Over the past months, federal law enforcement has used a wide variety of surveillance technologies to track down rioters who participated in the 6 January attack on the US Capitol building – demonstrating rising surveillance across the nation.
Recent news coverage of the riot has largely focused on facial recognition – and how private citizens and local law enforcement officials have conducted their own facial recognition investigations in an attempt to assist the FBI with the help of social media. But charging documents reveal that the FBI has relied on a variety of other technologies, including license plate readers, police body cameras and cellphone tracking. And civil rights watchdogs like the ACLU are concerned that the same technologies used to surveil the rioters could impede protesters exercising their first amendment rights.

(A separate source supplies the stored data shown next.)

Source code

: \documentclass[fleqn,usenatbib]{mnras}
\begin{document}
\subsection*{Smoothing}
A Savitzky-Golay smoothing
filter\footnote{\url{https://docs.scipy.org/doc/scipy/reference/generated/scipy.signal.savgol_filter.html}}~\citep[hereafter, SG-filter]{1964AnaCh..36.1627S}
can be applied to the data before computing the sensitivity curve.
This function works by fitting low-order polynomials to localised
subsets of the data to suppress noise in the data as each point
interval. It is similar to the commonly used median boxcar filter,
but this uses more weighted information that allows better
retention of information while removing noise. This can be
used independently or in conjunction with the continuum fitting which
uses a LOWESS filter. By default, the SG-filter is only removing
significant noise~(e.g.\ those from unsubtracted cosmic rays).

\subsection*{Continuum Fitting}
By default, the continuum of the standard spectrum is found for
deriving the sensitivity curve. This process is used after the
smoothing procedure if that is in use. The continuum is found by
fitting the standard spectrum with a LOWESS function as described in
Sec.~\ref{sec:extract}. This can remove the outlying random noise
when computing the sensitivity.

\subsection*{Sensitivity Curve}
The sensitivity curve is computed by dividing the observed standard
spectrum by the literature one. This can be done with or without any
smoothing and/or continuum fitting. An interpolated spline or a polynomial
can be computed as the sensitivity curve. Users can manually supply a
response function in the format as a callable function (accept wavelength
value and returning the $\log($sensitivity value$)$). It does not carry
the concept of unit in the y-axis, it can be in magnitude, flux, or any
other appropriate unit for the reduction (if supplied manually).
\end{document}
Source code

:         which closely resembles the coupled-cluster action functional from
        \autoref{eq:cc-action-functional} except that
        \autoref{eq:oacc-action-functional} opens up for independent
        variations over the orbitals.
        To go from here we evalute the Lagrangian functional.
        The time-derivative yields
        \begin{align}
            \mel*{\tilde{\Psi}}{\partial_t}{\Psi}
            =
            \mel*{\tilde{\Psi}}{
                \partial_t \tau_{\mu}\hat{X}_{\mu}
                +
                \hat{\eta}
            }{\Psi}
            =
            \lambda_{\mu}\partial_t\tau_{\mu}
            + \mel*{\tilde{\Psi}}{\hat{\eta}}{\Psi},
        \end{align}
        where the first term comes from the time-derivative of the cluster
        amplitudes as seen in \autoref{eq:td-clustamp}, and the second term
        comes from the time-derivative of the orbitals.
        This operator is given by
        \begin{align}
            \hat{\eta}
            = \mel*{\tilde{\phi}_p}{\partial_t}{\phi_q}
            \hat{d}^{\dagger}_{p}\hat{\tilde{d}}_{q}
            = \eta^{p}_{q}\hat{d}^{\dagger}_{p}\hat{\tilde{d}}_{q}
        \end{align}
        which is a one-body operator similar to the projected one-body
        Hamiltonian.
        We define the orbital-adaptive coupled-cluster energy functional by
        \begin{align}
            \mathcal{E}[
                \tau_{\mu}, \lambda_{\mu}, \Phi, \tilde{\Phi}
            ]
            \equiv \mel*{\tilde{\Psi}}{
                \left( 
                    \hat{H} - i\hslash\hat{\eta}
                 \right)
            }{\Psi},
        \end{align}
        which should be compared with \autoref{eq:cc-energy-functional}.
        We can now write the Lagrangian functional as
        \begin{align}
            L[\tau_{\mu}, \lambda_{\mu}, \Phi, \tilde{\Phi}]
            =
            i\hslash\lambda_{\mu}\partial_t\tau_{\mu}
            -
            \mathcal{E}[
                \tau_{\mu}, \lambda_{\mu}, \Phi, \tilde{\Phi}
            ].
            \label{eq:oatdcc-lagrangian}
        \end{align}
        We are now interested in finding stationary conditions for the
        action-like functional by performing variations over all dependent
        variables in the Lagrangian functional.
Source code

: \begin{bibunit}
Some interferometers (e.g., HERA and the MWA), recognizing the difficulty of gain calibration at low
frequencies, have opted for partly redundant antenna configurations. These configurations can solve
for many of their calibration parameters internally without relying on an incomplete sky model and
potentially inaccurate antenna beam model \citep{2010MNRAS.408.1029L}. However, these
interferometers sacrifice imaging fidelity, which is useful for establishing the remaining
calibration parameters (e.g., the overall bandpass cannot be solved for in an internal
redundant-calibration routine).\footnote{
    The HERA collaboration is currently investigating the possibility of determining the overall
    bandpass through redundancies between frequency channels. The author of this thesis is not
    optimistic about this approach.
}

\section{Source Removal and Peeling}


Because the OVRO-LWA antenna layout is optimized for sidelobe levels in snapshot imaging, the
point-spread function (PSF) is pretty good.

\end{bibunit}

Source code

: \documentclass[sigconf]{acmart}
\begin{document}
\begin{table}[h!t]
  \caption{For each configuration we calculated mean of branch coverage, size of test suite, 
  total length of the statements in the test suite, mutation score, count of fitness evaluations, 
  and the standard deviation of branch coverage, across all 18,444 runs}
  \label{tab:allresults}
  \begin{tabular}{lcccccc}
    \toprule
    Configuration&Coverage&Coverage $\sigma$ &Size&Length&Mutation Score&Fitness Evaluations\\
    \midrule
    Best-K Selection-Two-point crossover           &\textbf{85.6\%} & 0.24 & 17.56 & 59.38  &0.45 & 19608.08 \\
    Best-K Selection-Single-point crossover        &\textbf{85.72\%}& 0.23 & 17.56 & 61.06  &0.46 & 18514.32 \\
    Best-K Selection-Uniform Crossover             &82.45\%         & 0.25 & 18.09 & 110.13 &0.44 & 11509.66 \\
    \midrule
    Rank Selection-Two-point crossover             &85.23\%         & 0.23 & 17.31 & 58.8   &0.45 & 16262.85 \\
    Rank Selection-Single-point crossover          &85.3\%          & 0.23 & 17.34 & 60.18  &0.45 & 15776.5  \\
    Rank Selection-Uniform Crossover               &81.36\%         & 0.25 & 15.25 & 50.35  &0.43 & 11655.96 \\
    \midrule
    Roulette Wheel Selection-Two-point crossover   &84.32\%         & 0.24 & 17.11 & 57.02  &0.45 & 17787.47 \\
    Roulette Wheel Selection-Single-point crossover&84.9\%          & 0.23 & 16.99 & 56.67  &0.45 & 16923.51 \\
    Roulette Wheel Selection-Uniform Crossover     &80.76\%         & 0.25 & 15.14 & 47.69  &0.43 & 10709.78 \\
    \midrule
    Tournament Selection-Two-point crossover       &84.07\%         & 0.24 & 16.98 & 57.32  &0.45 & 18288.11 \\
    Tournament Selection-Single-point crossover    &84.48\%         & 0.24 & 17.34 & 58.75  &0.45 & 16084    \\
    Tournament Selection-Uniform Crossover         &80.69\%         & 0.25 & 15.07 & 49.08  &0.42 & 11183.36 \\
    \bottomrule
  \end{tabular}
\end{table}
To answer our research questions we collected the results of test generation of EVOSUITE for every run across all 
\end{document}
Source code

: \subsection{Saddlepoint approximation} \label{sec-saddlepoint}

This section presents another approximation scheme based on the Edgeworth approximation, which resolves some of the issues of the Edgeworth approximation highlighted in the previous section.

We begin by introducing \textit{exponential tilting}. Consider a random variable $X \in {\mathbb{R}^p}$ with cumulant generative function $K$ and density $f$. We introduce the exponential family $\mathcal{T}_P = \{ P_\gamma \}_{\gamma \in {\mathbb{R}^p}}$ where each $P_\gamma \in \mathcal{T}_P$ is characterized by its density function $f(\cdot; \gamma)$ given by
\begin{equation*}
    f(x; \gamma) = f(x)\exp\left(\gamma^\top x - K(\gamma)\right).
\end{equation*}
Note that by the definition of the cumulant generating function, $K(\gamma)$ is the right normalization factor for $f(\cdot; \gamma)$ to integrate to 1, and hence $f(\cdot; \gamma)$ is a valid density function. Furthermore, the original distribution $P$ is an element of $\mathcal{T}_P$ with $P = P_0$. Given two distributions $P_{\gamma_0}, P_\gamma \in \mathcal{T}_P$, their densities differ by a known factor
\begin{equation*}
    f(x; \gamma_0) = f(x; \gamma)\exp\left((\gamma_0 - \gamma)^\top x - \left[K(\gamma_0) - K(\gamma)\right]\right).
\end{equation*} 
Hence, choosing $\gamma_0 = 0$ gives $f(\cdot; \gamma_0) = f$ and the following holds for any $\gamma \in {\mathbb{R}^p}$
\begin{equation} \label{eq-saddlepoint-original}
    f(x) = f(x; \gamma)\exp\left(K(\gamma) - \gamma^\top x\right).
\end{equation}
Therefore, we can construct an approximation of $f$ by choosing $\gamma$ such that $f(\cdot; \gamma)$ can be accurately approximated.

The Capitol riot was an exceptional event – marking the first time in centuries that insurrectionists breached the center of the US federal government. Many of those surveilled and charged belonged to white supremacist groups. But, according to Dave Maass of the Electronic Frontier Foundation, a non-profit advocating for free speech and digital privacy, the level of surveillance was “overkill”.
For example, charging documents for William Vogel of Pawling, New York, showed that “numerous tipsters” contacted the FBI when they recognized him in Snapchat videos he allegedly posted to his account during the riots.
Despite having video evidence that Vogel participated in the riots, the FBI also tracked his car from his home to the riots using automatic license plate readers (ALPRs). ALPRs use artificial intelligence to log the plate number of each car that passes certain cameras – which can be attached to police cars or fixed locations like street lamps. When someone registers a vehicle, their identifying information becomes associated with their license plate number, allowing law enforcement agencies to attach their identity to their car. A custom Google search of justice department records showed that law enforcement used ALPRs to track alleged Capitol rioters in at least five cases.
ALPR use has been expanding across the nation over the last decade, making it easier for law enforcement agencies to track individual cars from state to state, as they did in Vogel’s case. A 2011 survey of 70 law enforcement agencies found that almost three-quarters of agencies already had ALPRs, and that 85% planned to increase their use in the next five years.
Statistics suggest that ALPRs scan license plates at least a billion times each year in the US, and that the vast majority of the scans are not associated with a crime. The ACLU has fought for legislation on ALPRs because they are often used to track and store data of people who have not been accused of a crime. In Long Beach last year, a local publication reported that Pasadena and Riverside police used ALPRs to flag Black Lives Matter protest attendees.
Police body-worn cameras (BWCs) have also played a role in multiple Capitol riot investigations. BWCs have proliferated in the United States as part of an effort to increase police accountability. While much of the discussion surrounding BWCs in the last few years has focused on surveilling police, the cameras are often instead used as a tool for police to surveil citizens.
These cameras could infringe on legal first amendment activity. According to NPR and the Progressive, Klee Benally, an indigenous rights activist, was arrested in 2018 based on BWC footage, three weeks after rallying for Indigenous People’s Day in Flagstaff, Arizona. The protest blocked traffic, and investigators used BWC footage to determine which protesters caused the jam.
Police in Miami also used BWC footage to arrest BLM protesters weeks after the event. The ACLU has recommended that such footage should not be permissible evidence in the case of first amendment protests. The Capitol riot does not qualify as a first amendment protest as participants illegally entered a government building. However, DC Metropolitan police are permitted to use body-camera footage as evidence to arrest protesters participating in free speech activity – if they are engaged in “unlawful conduct”.
While the surveillance tools were used to monitor the mostly white crowd in the Capitol during the riots, research and news reports have indicated that Black demonstrators are more likely to be monitored during protests, and to be arrested for protest-related infractions than white demonstrators.
Christian Davenport, a political science professor at the University of Michigan, led a study of more than 15,000 protests between 1960 to 1990 to find out if race was a factor in police response to protests. Researchers found:
[W]hen compared with other groups, African American protesters are more likely to draw police presence and that once police are present they are more likely to make arrests, use force and violence, and use force and violence in combination with arrests at African American protest events.”
On top of concerns about privacy and racial inequity, Maass pointed out that rather than keeping the Capitol safer at the time of the attacks, surveillance seems to have replaced real-time police work.
“I was definitely sitting in front of the computer watching live and wondering ‘where are the cops?’ No one was kicking people out,” he said. “All the surveillance in the world didn’t serve to prevent what happened … it’s helping them clean up the mess afterwards. Surveillance is not a replacement for judgment.”